TASK DIRECTIONS. Work through the records below and copy every line that includes "特拉维斯".

MATERIAL PROVIDED.

★ ★ ★

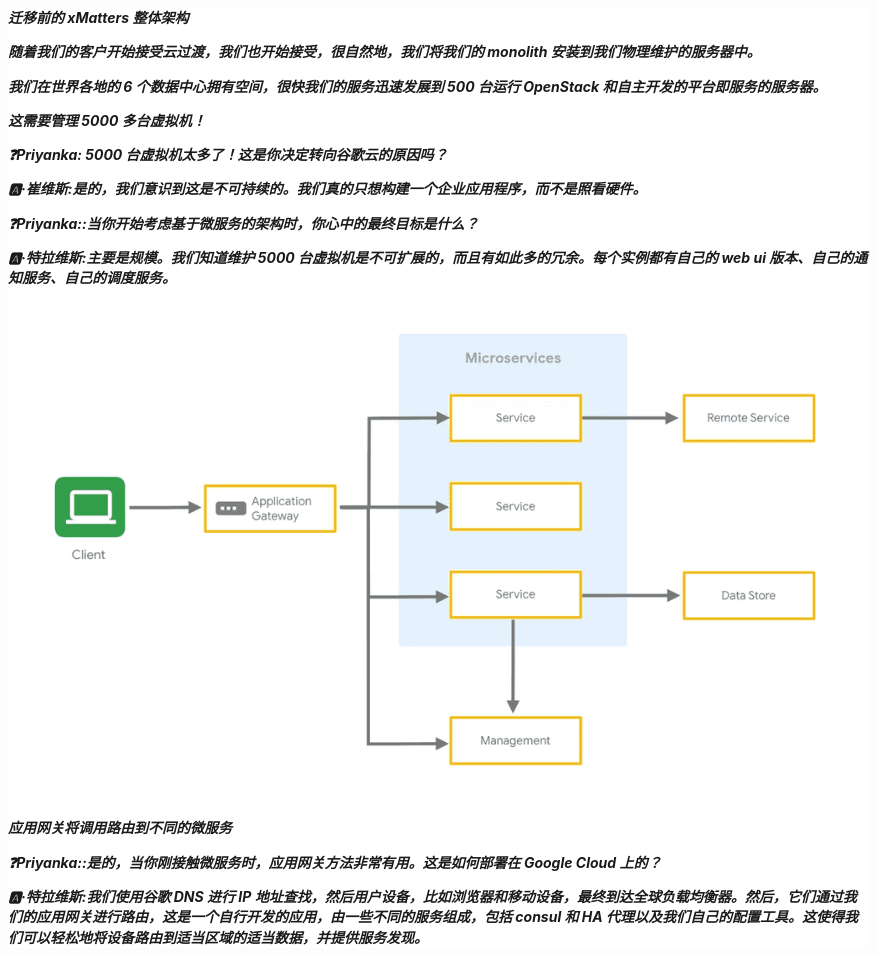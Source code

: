***迁移前的 xMatters 整体架构***

***随着我们的客户开始接受云过渡，我们也开始接受，很自然地，我们将我们的 monolith 安装到我们物理维护的服务器中。***

***我们在世界各地的 6 个数据中心拥有空间，很快我们的服务迅速发展到 500 台运行 OpenStack 和自主开发的平台即服务的服务器。***

***这需要管理 5000 多台虚拟机！***

***❓Priyanka: 5000 台虚拟机太多了！这是你决定转向谷歌云的原因吗？***

***🅰️·崔维斯:是的，我们意识到这是不可持续的。我们真的只想构建一个企业应用程序，而不是照看硬件。***

***❓Priyanka::当你开始考虑基于微服务的架构时，你心中的最终目标是什么？***

***🅰️·特拉维斯:主要是规模。我们知道维护 5000 台虚拟机是不可扩展的，而且有如此多的冗余。每个实例都有自己的 web ui 版本、自己的通知服务、自己的调度服务。***

***![](img/a8ce5db586aeb4037650ee63393fc5ec.png)***

***应用网关将调用路由到不同的微服务***

***❓Priyanka::是的，当你刚接触微服务时，应用网关方法非常有用。这是如何部署在 Google Cloud 上的？***

***🅰️·特拉维斯:我们使用谷歌 DNS 进行 IP 地址查找，然后用户设备，比如浏览器和移动设备，最终到达全球负载均衡器。然后，它们通过我们的应用网关进行路由，这是一个自行开发的应用，由一些不同的服务组成，包括 consul 和 HA 代理以及我们自己的配置工具。这使得我们可以轻松地将设备路由到适当区域的适当数据，并提供服务发现。***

★ ★ ★

REPLY.
***🅰️·特拉维斯:主要是规模。我们知道维护 5000 台虚拟机是不可扩展的，而且有如此多的冗余。每个实例都有自己的 web ui 版本、自己的通知服务、自己的调度服务。***
***🅰️·特拉维斯:我们使用谷歌 DNS 进行 IP 地址查找，然后用户设备，比如浏览器和移动设备，最终到达全球负载均衡器。然后，它们通过我们的应用网关进行路由，这是一个自行开发的应用，由一些不同的服务组成，包括 consul 和 HA 代理以及我们自己的配置工具。这使得我们可以轻松地将设备路由到适当区域的适当数据，并提供服务发现。***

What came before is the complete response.